When Three Data Sources Die in One Session: Building Pipeline Resilience
FotMob API died (404), CDN blocked (403), Sofascore blocked from server. Fixed GK PSxG via CDN underscore format, built Sofascore warm standby (270K shots in Supabase), added Discord alerting. Every critical data need now has 2+ sources except GK PSxG.
The Question
In one session, three data sources died: FotMob /api/ endpoints (404), data.fotmob.com CDN (403 from server), Sofascore API (403 from datacenter IPs). How resilient is our data pipeline, and what happens when sources break?
What We Found
Every critical data need now has at least 2 sources, except GK PSxG.
| Data Need | Primary Source | Backup | Automated |
|---|---|---|---|
| Shot x,y (Big 5) | Understat scraper | StatsBomb open data | Local |
| Shot x,y (non-Big-5) | FotMob page scraping | Sofascore (local) | **Server cron** ✅ |
| Match-level xG | Sofascore → Supabase | FotMob match-level cache | Local → server |
| GK PSxG | data.fotmob.com CDN | **NONE** ⚠️ | Server |
| Pinnacle odds | The Odds API | football-data.co.uk | Server |
| Match results | FootyStats API | football-data.co.uk | Server |
What Was Fixed
FotMob API is dead. All /api/ endpoints return 404 (permanent, not temporary). But FotMob page routes (/matches/{slug}) work from everywhere — including Hetzner. This is how we get shot data now.
data.fotmob.com CDN confusion: The CDN blocks some URL formats but not others. expected_goals.json → 200. goals_prevented.json → 403. _goals_prevented.json (with underscore) → 200. The GK PSxG fix uses the underscore format and works.
Sofascore blocks datacenter IPs but works locally. The Sofascore → Supabase pipeline runs from the local Mac, pushes to Supabase, and the server cron reads from Supabase. 270K shots + 10K matches in the warm standby.

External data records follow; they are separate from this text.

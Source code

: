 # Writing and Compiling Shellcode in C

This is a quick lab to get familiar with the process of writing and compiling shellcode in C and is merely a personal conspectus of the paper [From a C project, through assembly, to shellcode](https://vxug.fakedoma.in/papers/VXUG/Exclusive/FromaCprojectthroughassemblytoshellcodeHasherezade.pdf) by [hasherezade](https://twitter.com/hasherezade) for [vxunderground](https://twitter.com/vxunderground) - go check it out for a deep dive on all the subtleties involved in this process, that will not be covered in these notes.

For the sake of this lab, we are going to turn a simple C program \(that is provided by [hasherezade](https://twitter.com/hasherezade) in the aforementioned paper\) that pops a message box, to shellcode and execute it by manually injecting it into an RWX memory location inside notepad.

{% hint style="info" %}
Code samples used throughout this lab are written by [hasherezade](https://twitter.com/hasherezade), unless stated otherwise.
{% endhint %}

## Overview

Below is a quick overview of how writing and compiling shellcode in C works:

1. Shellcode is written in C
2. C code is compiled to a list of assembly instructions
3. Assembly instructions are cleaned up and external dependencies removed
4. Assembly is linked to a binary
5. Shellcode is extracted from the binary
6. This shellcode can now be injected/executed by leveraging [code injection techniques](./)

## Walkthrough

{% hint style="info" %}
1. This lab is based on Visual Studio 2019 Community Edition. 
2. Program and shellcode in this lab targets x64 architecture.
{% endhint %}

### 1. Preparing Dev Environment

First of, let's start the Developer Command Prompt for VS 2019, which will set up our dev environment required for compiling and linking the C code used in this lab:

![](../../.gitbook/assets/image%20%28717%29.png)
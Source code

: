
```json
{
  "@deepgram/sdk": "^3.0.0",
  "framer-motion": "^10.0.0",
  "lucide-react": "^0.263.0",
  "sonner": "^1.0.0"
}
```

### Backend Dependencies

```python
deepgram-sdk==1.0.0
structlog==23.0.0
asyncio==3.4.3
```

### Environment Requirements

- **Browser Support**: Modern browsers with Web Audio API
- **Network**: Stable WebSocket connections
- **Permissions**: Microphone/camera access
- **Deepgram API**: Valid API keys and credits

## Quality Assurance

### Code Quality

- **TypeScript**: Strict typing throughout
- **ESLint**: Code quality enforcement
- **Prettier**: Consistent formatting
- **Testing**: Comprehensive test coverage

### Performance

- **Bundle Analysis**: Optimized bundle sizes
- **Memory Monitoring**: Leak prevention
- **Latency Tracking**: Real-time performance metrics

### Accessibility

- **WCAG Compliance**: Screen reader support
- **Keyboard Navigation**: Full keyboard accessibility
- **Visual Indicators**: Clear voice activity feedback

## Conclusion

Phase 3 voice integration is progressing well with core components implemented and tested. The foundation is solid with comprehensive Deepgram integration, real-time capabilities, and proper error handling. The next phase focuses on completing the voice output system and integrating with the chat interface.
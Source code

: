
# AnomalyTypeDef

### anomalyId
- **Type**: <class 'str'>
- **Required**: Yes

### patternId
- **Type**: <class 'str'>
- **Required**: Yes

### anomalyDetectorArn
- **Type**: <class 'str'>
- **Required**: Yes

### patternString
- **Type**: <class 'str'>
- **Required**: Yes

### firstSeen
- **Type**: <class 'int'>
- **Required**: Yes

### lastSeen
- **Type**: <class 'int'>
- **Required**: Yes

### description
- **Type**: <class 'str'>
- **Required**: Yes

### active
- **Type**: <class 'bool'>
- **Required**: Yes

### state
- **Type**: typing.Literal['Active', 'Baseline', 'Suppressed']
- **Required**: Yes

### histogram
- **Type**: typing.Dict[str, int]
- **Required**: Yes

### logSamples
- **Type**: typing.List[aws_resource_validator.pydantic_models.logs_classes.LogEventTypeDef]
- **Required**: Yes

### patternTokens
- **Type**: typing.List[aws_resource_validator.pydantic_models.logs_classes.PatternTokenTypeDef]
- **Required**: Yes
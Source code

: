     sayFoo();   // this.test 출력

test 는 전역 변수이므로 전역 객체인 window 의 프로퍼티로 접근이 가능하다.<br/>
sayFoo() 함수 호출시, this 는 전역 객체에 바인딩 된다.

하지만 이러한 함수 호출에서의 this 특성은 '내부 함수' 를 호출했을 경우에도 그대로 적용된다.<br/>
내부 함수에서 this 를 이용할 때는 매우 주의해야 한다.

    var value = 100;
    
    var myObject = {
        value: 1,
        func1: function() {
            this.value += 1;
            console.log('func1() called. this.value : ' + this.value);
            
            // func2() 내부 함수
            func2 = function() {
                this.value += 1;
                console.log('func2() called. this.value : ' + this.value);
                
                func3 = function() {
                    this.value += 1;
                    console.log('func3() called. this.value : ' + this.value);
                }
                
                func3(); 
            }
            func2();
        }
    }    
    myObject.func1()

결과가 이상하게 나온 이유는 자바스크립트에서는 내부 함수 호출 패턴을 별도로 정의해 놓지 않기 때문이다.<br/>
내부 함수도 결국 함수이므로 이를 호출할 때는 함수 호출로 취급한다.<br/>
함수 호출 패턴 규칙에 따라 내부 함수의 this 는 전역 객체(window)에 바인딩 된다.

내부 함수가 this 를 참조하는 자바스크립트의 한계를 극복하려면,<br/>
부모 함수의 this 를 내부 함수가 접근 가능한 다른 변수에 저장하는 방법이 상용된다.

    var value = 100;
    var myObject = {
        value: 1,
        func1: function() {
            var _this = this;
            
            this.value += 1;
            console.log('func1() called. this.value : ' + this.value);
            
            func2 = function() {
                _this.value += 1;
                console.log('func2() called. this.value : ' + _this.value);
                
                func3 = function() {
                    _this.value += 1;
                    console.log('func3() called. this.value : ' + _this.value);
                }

FotMob page scraping from Hetzner: Confirmed working (200, full __NEXT_DATA__). Unlike Sofascore, FotMob doesn't block datacenter IPs on their page routes. This is why the shot scraper runs as a server cron.
What Was Built
| Component | Purpose |
|---|---|
| Server cron (09:30 UTC) | FotMob shot scraping, daily, 20 leagues |
| Alerting wrapper | Discord #red-alert when 0 matches fetched |
| Sofascore warm standby | 270K shots in Supabase, activatable in 5 min |
| GK PSxG fix | CDN with numeric tournament IDs + underscore prefix |
| `--incremental` flag | Only scrapes last 3 days, skips cached |
What This Means
The biggest remaining risk is GK PSxG with no backup. The CDN format could change at any time. FotMob league stats pages have GK data in __NEXT_DATA__ (verified) — this is the identified backup path but not yet built.
Key principle established: Every critical data source needs 2 providers and 1 automated backup. The cost of maintaining warm standby (Sofascore alongside FotMob) is negligible vs discovering your pipeline silently failed for 2 weeks.
What's Next
- Build GK PSxG backup (FotMob page scraping for league stats)
- Monthly Sofascore health check
- Automated data quality alerts: "did we get xG for >90% of yesterday's matches?"